=== WHAT YOU ARE ASKED TO DO ===
Every entry below should come back unchanged, except that the pictures are dropped.

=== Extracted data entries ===

_ _ _ _ _

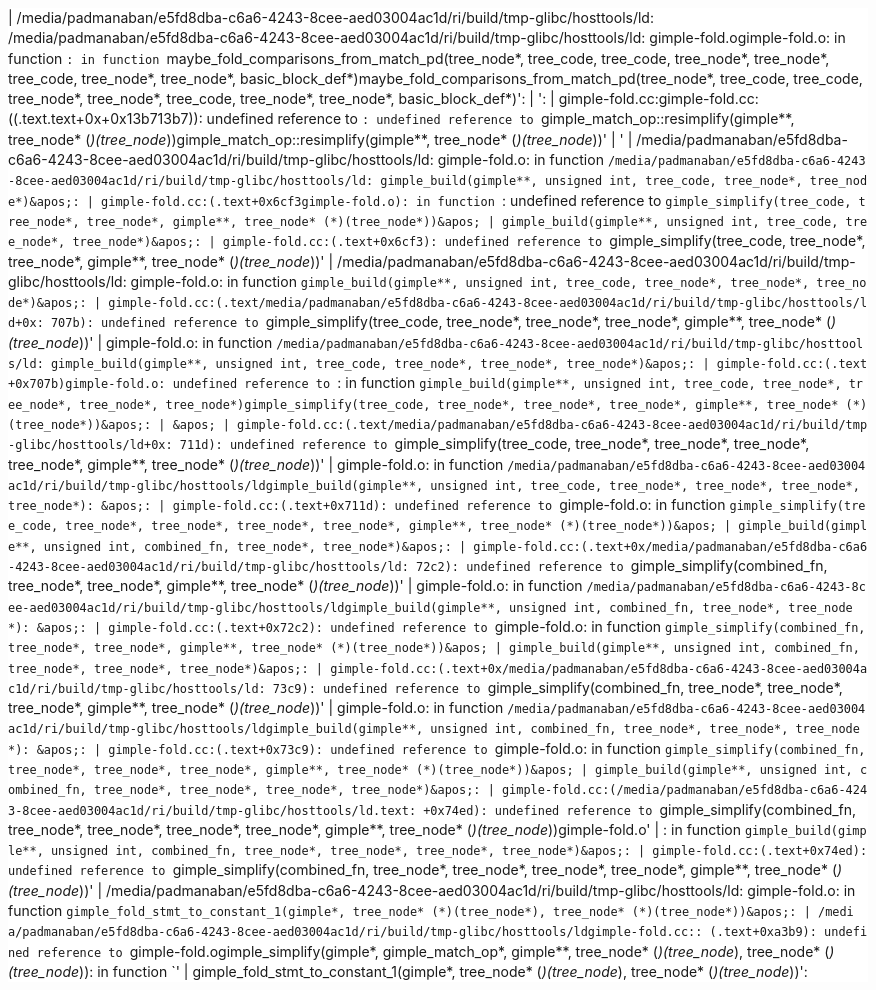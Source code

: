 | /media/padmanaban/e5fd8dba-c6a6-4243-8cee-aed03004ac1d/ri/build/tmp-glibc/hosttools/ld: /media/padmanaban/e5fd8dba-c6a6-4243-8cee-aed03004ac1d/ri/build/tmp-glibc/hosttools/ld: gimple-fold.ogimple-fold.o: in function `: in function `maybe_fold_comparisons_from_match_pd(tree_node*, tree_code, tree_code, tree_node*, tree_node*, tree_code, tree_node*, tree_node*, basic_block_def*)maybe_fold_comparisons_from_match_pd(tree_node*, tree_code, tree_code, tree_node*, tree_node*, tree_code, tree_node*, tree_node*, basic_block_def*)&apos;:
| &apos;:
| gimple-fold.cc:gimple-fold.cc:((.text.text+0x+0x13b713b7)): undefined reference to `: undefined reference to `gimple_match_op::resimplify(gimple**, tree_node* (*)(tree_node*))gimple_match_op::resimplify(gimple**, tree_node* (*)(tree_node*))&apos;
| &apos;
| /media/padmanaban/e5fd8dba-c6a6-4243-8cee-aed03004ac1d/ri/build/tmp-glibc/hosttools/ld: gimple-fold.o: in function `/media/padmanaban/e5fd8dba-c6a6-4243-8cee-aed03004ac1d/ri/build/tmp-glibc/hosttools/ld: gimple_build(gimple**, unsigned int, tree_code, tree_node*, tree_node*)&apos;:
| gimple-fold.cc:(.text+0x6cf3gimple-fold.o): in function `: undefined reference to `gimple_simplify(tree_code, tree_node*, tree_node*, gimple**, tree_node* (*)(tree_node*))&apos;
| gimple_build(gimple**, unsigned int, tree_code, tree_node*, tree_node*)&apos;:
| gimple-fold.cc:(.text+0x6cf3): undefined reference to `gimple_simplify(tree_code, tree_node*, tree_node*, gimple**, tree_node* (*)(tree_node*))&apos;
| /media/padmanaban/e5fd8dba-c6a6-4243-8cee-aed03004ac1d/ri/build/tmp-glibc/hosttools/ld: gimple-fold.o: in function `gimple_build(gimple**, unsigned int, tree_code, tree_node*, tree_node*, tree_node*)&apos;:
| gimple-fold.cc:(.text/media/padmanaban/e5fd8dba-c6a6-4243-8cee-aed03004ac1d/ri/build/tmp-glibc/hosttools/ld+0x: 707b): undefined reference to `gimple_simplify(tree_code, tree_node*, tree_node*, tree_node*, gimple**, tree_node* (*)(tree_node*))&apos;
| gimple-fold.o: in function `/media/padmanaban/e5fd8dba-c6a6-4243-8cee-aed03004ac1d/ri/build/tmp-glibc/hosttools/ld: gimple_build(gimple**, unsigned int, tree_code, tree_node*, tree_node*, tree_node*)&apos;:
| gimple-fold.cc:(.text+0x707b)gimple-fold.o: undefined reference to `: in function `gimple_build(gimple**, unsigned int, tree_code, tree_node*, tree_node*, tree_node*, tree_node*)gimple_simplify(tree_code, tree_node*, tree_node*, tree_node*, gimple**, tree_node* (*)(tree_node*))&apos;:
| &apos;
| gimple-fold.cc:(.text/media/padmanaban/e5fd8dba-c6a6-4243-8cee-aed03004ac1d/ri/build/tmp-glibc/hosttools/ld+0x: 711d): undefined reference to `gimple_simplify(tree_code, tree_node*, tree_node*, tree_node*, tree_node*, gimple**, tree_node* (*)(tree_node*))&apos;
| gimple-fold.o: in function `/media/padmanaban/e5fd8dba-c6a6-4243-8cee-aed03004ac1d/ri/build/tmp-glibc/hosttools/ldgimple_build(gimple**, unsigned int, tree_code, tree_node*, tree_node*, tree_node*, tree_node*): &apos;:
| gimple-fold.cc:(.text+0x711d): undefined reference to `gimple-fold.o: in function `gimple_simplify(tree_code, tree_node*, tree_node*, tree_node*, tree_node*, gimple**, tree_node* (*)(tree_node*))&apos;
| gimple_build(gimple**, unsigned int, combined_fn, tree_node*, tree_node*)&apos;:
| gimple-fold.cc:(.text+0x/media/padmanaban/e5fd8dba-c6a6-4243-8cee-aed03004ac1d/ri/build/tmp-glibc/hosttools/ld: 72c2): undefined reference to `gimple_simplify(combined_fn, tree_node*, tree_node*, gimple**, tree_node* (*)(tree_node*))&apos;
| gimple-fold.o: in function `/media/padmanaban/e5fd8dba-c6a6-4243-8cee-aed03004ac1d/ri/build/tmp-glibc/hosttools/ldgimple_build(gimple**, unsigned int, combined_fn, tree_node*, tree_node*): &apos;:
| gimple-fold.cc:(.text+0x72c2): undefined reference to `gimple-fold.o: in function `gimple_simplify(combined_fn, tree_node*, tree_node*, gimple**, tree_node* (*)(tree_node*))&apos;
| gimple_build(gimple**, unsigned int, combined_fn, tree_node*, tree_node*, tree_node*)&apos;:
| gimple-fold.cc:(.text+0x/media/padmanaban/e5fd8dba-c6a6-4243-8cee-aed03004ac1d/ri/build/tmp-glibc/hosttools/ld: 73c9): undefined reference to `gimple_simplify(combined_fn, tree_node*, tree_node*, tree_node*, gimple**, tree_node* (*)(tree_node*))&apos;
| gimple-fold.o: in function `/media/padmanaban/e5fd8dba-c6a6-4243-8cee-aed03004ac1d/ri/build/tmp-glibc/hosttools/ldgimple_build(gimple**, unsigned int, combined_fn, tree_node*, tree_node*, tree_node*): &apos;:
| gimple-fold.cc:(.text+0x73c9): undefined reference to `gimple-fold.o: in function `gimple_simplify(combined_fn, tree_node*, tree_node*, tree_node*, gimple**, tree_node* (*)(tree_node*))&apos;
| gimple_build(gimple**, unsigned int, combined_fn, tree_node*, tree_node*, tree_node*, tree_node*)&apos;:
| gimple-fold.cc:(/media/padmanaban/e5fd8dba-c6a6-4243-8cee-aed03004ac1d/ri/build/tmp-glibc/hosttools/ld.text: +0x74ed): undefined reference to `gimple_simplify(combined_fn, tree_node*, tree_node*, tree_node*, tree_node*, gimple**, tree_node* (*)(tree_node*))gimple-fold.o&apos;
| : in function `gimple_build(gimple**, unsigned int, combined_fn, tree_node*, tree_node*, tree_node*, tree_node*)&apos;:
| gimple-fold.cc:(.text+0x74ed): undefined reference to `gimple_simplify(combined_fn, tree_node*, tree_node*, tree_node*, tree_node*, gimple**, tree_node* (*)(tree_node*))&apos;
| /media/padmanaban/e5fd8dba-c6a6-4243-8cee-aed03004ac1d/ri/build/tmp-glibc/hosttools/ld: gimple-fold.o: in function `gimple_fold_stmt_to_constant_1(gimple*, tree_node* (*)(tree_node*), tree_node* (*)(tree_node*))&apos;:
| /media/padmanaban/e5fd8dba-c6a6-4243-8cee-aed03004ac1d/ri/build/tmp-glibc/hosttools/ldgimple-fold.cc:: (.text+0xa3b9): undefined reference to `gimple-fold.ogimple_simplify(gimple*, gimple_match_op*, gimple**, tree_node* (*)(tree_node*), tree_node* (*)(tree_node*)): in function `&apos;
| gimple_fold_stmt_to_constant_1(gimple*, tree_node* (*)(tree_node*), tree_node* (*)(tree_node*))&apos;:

_ _ _ _ _

=== TASK RESULT ===
Source code

: | /media/padmanaban/e5fd8dba-c6a6-4243-8cee-aed03004ac1d/ri/build/tmp-glibc/hosttools/ld: /media/padmanaban/e5fd8dba-c6a6-4243-8cee-aed03004ac1d/ri/build/tmp-glibc/hosttools/ld: gimple-fold.ogimple-fold.o: in function `: in function `maybe_fold_comparisons_from_match_pd(tree_node*, tree_code, tree_code, tree_node*, tree_node*, tree_code, tree_node*, tree_node*, basic_block_def*)maybe_fold_comparisons_from_match_pd(tree_node*, tree_code, tree_code, tree_node*, tree_node*, tree_code, tree_node*, tree_node*, basic_block_def*)&apos;:
| &apos;:
| gimple-fold.cc:gimple-fold.cc:((.text.text+0x+0x13b713b7)): undefined reference to `: undefined reference to `gimple_match_op::resimplify(gimple**, tree_node* (*)(tree_node*))gimple_match_op::resimplify(gimple**, tree_node* (*)(tree_node*))&apos;
| &apos;
| /media/padmanaban/e5fd8dba-c6a6-4243-8cee-aed03004ac1d/ri/build/tmp-glibc/hosttools/ld: gimple-fold.o: in function `/media/padmanaban/e5fd8dba-c6a6-4243-8cee-aed03004ac1d/ri/build/tmp-glibc/hosttools/ld: gimple_build(gimple**, unsigned int, tree_code, tree_node*, tree_node*)&apos;:
| gimple-fold.cc:(.text+0x6cf3gimple-fold.o): in function `: undefined reference to `gimple_simplify(tree_code, tree_node*, tree_node*, gimple**, tree_node* (*)(tree_node*))&apos;
| gimple_build(gimple**, unsigned int, tree_code, tree_node*, tree_node*)&apos;:
| gimple-fold.cc:(.text+0x6cf3): undefined reference to `gimple_simplify(tree_code, tree_node*, tree_node*, gimple**, tree_node* (*)(tree_node*))&apos;
| /media/padmanaban/e5fd8dba-c6a6-4243-8cee-aed03004ac1d/ri/build/tmp-glibc/hosttools/ld: gimple-fold.o: in function `gimple_build(gimple**, unsigned int, tree_code, tree_node*, tree_node*, tree_node*)&apos;:
| gimple-fold.cc:(.text/media/padmanaban/e5fd8dba-c6a6-4243-8cee-aed03004ac1d/ri/build/tmp-glibc/hosttools/ld+0x: 707b): undefined reference to `gimple_simplify(tree_code, tree_node*, tree_node*, tree_node*, gimple**, tree_node* (*)(tree_node*))&apos;
| gimple-fold.o: in function `/media/padmanaban/e5fd8dba-c6a6-4243-8cee-aed03004ac1d/ri/build/tmp-glibc/hosttools/ld: gimple_build(gimple**, unsigned int, tree_code, tree_node*, tree_node*, tree_node*)&apos;:
| gimple-fold.cc:(.text+0x707b)gimple-fold.o: undefined reference to `: in function `gimple_build(gimple**, unsigned int, tree_code, tree_node*, tree_node*, tree_node*, tree_node*)gimple_simplify(tree_code, tree_node*, tree_node*, tree_node*, gimple**, tree_node* (*)(tree_node*))&apos;:
| &apos;
| gimple-fold.cc:(.text/media/padmanaban/e5fd8dba-c6a6-4243-8cee-aed03004ac1d/ri/build/tmp-glibc/hosttools/ld+0x: 711d): undefined reference to `gimple_simplify(tree_code, tree_node*, tree_node*, tree_node*, tree_node*, gimple**, tree_node* (*)(tree_node*))&apos;
| gimple-fold.o: in function `/media/padmanaban/e5fd8dba-c6a6-4243-8cee-aed03004ac1d/ri/build/tmp-glibc/hosttools/ldgimple_build(gimple**, unsigned int, tree_code, tree_node*, tree_node*, tree_node*, tree_node*): &apos;:
| gimple-fold.cc:(.text+0x711d): undefined reference to `gimple-fold.o: in function `gimple_simplify(tree_code, tree_node*, tree_node*, tree_node*, tree_node*, gimple**, tree_node* (*)(tree_node*))&apos;
| gimple_build(gimple**, unsigned int, combined_fn, tree_node*, tree_node*)&apos;:
| gimple-fold.cc:(.text+0x/media/padmanaban/e5fd8dba-c6a6-4243-8cee-aed03004ac1d/ri/build/tmp-glibc/hosttools/ld: 72c2): undefined reference to `gimple_simplify(combined_fn, tree_node*, tree_node*, gimple**, tree_node* (*)(tree_node*))&apos;
| gimple-fold.o: in function `/media/padmanaban/e5fd8dba-c6a6-4243-8cee-aed03004ac1d/ri/build/tmp-glibc/hosttools/ldgimple_build(gimple**, unsigned int, combined_fn, tree_node*, tree_node*): &apos;:
| gimple-fold.cc:(.text+0x72c2): undefined reference to `gimple-fold.o: in function `gimple_simplify(combined_fn, tree_node*, tree_node*, gimple**, tree_node* (*)(tree_node*))&apos;
| gimple_build(gimple**, unsigned int, combined_fn, tree_node*, tree_node*, tree_node*)&apos;:
| gimple-fold.cc:(.text+0x/media/padmanaban/e5fd8dba-c6a6-4243-8cee-aed03004ac1d/ri/build/tmp-glibc/hosttools/ld: 73c9): undefined reference to `gimple_simplify(combined_fn, tree_node*, tree_node*, tree_node*, gimple**, tree_node* (*)(tree_node*))&apos;
| gimple-fold.o: in function `/media/padmanaban/e5fd8dba-c6a6-4243-8cee-aed03004ac1d/ri/build/tmp-glibc/hosttools/ldgimple_build(gimple**, unsigned int, combined_fn, tree_node*, tree_node*, tree_node*): &apos;:
| gimple-fold.cc:(.text+0x73c9): undefined reference to `gimple-fold.o: in function `gimple_simplify(combined_fn, tree_node*, tree_node*, tree_node*, gimple**, tree_node* (*)(tree_node*))&apos;
| gimple_build(gimple**, unsigned int, combined_fn, tree_node*, tree_node*, tree_node*, tree_node*)&apos;:
| gimple-fold.cc:(/media/padmanaban/e5fd8dba-c6a6-4243-8cee-aed03004ac1d/ri/build/tmp-glibc/hosttools/ld.text: +0x74ed): undefined reference to `gimple_simplify(combined_fn, tree_node*, tree_node*, tree_node*, tree_node*, gimple**, tree_node* (*)(tree_node*))gimple-fold.o&apos;
| : in function `gimple_build(gimple**, unsigned int, combined_fn, tree_node*, tree_node*, tree_node*, tree_node*)&apos;:
| gimple-fold.cc:(.text+0x74ed): undefined reference to `gimple_simplify(combined_fn, tree_node*, tree_node*, tree_node*, tree_node*, gimple**, tree_node* (*)(tree_node*))&apos;
| /media/padmanaban/e5fd8dba-c6a6-4243-8cee-aed03004ac1d/ri/build/tmp-glibc/hosttools/ld: gimple-fold.o: in function `gimple_fold_stmt_to_constant_1(gimple*, tree_node* (*)(tree_node*), tree_node* (*)(tree_node*))&apos;:
| /media/padmanaban/e5fd8dba-c6a6-4243-8cee-aed03004ac1d/ri/build/tmp-glibc/hosttools/ldgimple-fold.cc:: (.text+0xa3b9): undefined reference to `gimple-fold.ogimple_simplify(gimple*, gimple_match_op*, gimple**, tree_node* (*)(tree_node*), tree_node* (*)(tree_node*)): in function `&apos;
| gimple_fold_stmt_to_constant_1(gimple*, tree_node* (*)(tree_node*), tree_node* (*)(tree_node*))&apos;:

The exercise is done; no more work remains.